L'inammissibilità del ricorso di Pier Giorgio Welby, decisa dal tribunale civile di Roma, chiude questa prima fase della vicenda giudiziaria che potrà eventualmente continuare se Welby vorrà impugnare la decisione con un ulteriore ricorso. Queste le 10 tappe più significative della lotta di Welby a partire dal video appello televisivo al presidente della Repubblica.
- 22 SETTEMBRE: all'interno di 'Primo Pianò, l'approfondimento quotidiano del Tg3, Piergiorgio Welby, co-presidente dell'Associazione Luca Coscioni, da quaranta anni ammalato di distrofia muscolare progressiva, rivolge un video appello al presidente della Repubblica Giorgio Napolitano in favore dell'eutanasia. «Raccolgo il suo messaggio di tragica sofferenza con sincera comprensione e solidarietà - risponde il Capo dello Stato -. Esso può rappresentare un'occasione di non frettolosa riflessione su situazioni e temi di particolare complessità sul piano etico che richiedono un confronto sensibile e approfondito».

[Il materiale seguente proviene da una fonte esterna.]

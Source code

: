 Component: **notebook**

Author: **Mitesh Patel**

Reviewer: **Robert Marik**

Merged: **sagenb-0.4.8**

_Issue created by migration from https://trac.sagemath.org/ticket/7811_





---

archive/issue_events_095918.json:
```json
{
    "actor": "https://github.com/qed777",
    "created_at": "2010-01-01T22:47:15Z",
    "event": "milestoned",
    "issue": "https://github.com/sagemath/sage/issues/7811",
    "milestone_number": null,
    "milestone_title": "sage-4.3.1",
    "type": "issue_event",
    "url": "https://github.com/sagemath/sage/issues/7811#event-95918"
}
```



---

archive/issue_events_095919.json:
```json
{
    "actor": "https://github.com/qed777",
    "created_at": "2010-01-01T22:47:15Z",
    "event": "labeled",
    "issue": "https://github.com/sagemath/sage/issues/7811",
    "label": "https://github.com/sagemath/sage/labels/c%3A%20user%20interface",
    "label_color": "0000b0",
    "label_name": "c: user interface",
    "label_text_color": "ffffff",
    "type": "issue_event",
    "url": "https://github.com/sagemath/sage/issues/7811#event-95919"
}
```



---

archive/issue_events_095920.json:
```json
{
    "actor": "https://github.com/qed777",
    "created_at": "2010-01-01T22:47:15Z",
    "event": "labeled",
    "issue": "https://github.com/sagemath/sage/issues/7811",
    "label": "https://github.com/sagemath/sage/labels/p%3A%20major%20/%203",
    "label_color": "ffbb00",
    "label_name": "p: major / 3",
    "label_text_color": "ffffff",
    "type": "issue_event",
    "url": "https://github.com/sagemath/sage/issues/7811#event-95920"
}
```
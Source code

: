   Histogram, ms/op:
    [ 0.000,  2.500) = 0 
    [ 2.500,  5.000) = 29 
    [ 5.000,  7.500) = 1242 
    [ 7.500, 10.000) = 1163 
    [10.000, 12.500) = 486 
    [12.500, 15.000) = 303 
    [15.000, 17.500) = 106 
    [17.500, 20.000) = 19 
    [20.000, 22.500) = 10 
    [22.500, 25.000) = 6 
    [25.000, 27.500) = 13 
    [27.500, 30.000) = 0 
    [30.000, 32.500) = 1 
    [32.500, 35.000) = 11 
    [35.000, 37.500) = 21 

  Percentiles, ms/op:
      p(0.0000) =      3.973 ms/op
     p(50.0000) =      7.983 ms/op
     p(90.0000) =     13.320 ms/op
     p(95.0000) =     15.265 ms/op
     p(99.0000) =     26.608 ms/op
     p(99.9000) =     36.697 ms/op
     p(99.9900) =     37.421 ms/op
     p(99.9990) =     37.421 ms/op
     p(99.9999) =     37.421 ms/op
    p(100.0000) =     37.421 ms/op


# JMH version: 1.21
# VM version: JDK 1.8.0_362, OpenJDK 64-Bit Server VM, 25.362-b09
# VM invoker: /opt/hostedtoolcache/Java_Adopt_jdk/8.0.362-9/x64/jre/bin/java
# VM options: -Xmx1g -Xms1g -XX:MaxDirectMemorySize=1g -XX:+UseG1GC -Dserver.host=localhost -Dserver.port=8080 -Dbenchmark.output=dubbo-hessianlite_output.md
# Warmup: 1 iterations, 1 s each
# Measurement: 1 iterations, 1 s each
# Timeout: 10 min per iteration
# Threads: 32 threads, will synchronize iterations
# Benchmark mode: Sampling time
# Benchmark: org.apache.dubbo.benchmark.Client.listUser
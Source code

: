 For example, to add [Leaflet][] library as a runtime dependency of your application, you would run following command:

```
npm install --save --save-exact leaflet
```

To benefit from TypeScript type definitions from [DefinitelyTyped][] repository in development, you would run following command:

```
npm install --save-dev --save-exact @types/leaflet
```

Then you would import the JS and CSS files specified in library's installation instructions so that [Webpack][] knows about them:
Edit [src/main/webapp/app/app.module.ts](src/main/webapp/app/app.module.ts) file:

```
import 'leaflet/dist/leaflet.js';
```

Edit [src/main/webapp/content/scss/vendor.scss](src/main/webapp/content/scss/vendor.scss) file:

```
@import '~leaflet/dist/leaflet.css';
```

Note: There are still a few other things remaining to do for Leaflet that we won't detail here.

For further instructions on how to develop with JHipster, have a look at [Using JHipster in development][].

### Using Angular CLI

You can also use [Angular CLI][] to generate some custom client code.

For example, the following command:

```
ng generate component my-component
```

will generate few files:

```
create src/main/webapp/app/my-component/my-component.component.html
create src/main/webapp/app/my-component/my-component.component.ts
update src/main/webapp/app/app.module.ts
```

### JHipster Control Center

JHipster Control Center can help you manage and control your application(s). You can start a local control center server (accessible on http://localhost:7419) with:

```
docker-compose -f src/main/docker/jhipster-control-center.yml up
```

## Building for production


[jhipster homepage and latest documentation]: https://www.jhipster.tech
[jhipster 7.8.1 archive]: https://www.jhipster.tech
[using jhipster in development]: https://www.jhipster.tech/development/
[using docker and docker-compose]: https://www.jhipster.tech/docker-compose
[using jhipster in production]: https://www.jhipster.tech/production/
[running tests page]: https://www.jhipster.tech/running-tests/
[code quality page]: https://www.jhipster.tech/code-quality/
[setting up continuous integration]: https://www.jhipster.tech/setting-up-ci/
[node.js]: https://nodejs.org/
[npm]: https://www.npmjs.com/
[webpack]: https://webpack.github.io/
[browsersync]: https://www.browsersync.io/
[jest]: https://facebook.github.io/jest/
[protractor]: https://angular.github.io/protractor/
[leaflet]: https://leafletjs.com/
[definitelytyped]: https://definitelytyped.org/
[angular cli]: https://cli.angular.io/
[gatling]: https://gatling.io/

- 23 OTTOBRE: Welby dice di voler rinunciare alla ventilazione polmonare assistita e chiede se sia possibile che gli venga somministrata una sedazione terminale che gli permetta di poter staccare la spina senza dover soffrire.
- 14 NOVEMBRE: in una lettera inviata ai Presidenti e ai membri delle Commissioni Sanità e Giustizia di Senato e Camera, e per conoscenza, ai Presidenti dei due rami del Parlamento, Welby scrive che nessuno vuole prendersi la responsabilità di staccare il respiratore, e aggiunge che quindi «l'unica via percorribile resta quella della disobbedienza civile», da mettere in pratica insieme con Marco Pannella e altri esponenti radicali in un giorno da decidere.
- 22 NOVEMBRE: alla mezzanotte comincia lo sciopero della fame, aperto anche ai cittadini, proclamato ad oltranza dall'Associazione Luca Coscioni, insieme con i Radicali Italiani. Il 4 dicembre aderisce anche Emma Bonino.
- 27 NOVEMBRE: Welby rivolge ad uno dei due medici che lo segue la richiesta scritta di staccare la spina e la sedazione terminale per non soffrire a causa della mancanza di aiuto nella respirazione.
- 28 NOVEMBRE: il medico che ha ricevuto la richiesta di Welby di staccare la spina del respiratore risponde di non poter esser lui a decidere e di rimettersi quindi alla decisione delle autorità competenti. Aggiunge che «il paziente sta però soffrendo in una maniera incommensurabile».
- 30 NOVEMBRE: il presidente della Camera Fausto Bertinotti parla di «un vuoto che deve essere colmato» a livello legislativo. Il ministro per le Politiche della famiglia, Rosy Bindi, afferma di essere contraria a titolo personale all'eutanasia e che «la legislazione vigente non permette di invocare la sospensione delle cure».
- 1 DICEMBRE: i legali di Welby depositano presso il Tribunale civile di Roma un ricorso d'urgenza volto ad ottenere l distacco del respiratore artificiale sotto sedazione terminale.
- 6 DICEMBRE: il Ministro della Salute Livia Turco, pur sottolineando di essere personalmente contraria a staccare la spina e che una decisione spetta comunque al Parlamento, chiede un parere al Consiglio Superiore di Sanità «per verificare se nel caso del signor Piero Welby i trattamenti sanitari ai quali è attualmente sottoposto siano inquadrabili nell'ambito di forme di accanimento terapeutico».
- 11 DICEMBRE: in un parere preliminare l'ufficio affari civili della procura di Roma afferma che il ricorso di Welby è ammissibile «e va accolto» ma allo stesso tempo non si può «ordinare ai medici di non ripristinare la terapia perché trattasi di una scelta discrezionale affidata al medico».